Oggi il Signore ci racconta una parabola con due personaggi, ben caratterizzati e polarizzati.
Siccome è una parabola, modalità comunicativa che ci stimola a identificarci in uno dei personaggi, ci costringe quasi a prendere posizione.
E questo è salutare, perché spinge a cambiare, a compiere un salto di qualità nella nostra vita interiore e pratica.
Vediamo innanzitutto una persona perbene: non ruba, non uccide, pratica la religione e fa tutto quello che è prescritto dai comandamenti e dalla tradizione religiosa.
È come se dicesse: io sono arrivato, io ho già dato, io non ho bisogno di cambiare.
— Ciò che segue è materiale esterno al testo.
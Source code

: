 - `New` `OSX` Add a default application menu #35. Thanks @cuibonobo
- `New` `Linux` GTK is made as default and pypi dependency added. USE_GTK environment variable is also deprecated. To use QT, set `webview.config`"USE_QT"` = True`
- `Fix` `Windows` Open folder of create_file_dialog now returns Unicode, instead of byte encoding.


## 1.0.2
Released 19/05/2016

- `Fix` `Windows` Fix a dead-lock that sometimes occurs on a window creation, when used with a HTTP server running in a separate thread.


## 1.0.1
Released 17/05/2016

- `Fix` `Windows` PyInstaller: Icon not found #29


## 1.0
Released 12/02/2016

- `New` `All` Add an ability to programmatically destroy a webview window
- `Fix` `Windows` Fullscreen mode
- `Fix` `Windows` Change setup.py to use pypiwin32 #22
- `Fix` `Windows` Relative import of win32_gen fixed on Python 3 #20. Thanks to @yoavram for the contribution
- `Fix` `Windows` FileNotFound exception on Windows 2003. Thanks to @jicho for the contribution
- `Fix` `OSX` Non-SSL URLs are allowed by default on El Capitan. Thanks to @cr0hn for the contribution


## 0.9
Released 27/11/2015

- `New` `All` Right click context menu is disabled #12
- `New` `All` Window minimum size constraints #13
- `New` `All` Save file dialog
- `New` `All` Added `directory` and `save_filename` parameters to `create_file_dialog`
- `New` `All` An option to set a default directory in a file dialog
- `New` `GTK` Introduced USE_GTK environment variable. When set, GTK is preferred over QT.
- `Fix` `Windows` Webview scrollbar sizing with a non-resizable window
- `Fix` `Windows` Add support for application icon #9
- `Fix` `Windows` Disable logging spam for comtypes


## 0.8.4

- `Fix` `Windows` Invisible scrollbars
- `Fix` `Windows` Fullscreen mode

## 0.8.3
In più, ci mette una buona dose di giudizio negativo sugli altri.
Il Signore giudica negativamente questo modo di affrontare la vita, perché è una modalità chiusa, impermeabile, dove la sua misericordia non può entrare perché il cuore è già pieno di sé.
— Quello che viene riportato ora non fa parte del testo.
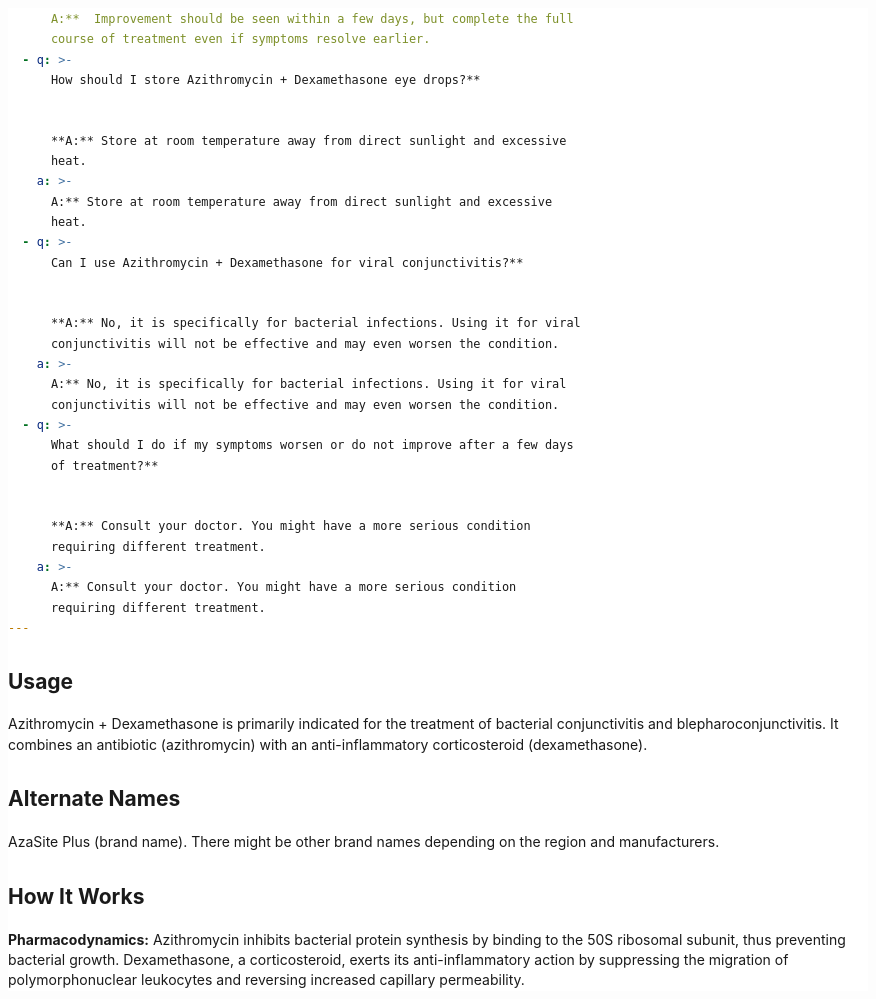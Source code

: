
 ```yaml
      A:**  Improvement should be seen within a few days, but complete the full
      course of treatment even if symptoms resolve earlier.
  - q: >-
      How should I store Azithromycin + Dexamethasone eye drops?**


      **A:** Store at room temperature away from direct sunlight and excessive
      heat.
    a: >-
      A:** Store at room temperature away from direct sunlight and excessive
      heat.
  - q: >-
      Can I use Azithromycin + Dexamethasone for viral conjunctivitis?**


      **A:** No, it is specifically for bacterial infections. Using it for viral
      conjunctivitis will not be effective and may even worsen the condition.
    a: >-
      A:** No, it is specifically for bacterial infections. Using it for viral
      conjunctivitis will not be effective and may even worsen the condition.
  - q: >-
      What should I do if my symptoms worsen or do not improve after a few days
      of treatment?**


      **A:** Consult your doctor. You might have a more serious condition
      requiring different treatment.
    a: >-
      A:** Consult your doctor. You might have a more serious condition
      requiring different treatment.
---
```

## **Usage**

Azithromycin + Dexamethasone is primarily indicated for the treatment of bacterial conjunctivitis and blepharoconjunctivitis.  It combines an antibiotic (azithromycin) with an anti-inflammatory corticosteroid (dexamethasone).

## **Alternate Names**

AzaSite Plus (brand name). There might be other brand names depending on the region and manufacturers.

## **How It Works**

**Pharmacodynamics:** Azithromycin inhibits bacterial protein synthesis by binding to the 50S ribosomal subunit, thus preventing bacterial growth. Dexamethasone, a corticosteroid, exerts its anti-inflammatory action by suppressing the migration of polymorphonuclear leukocytes and reversing increased capillary permeability.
Il secondo personaggio, invece, è problematico, perché svolge un’attività lavorativa discutibile assai, non ha buoni rapporti con la vita religiosa, tanto da mettersi in fondo al tempio, a distanza.
Ma il Signore lo giudica positivamente, perché è aperto al cambiamento: riconosce la sua situazione di peccato, si affida alla misericordia di Dio. Non è chiuso, anzi invoca la novità di Dio nella propria vita.
E noi, a chi assomigliamo? Chi vorremmo essere? Giungono provvidenziali, allora, le parole del vescovo Carlo, che nella sua Lettera Pastorale ci invita a riflettere, a conoscere e ad abbracciare la seconda conversione.
Un passaggio da una vita di praticante ripetitivo, un po’ avaro con Dio e con la Chiesa e senza slanci, ad un fedele entusiasta, desideroso di crescere, di offrirsi al Signore e alla comunità, dalla vita piena.
Un bel frutto di questo Giubileo della speranza.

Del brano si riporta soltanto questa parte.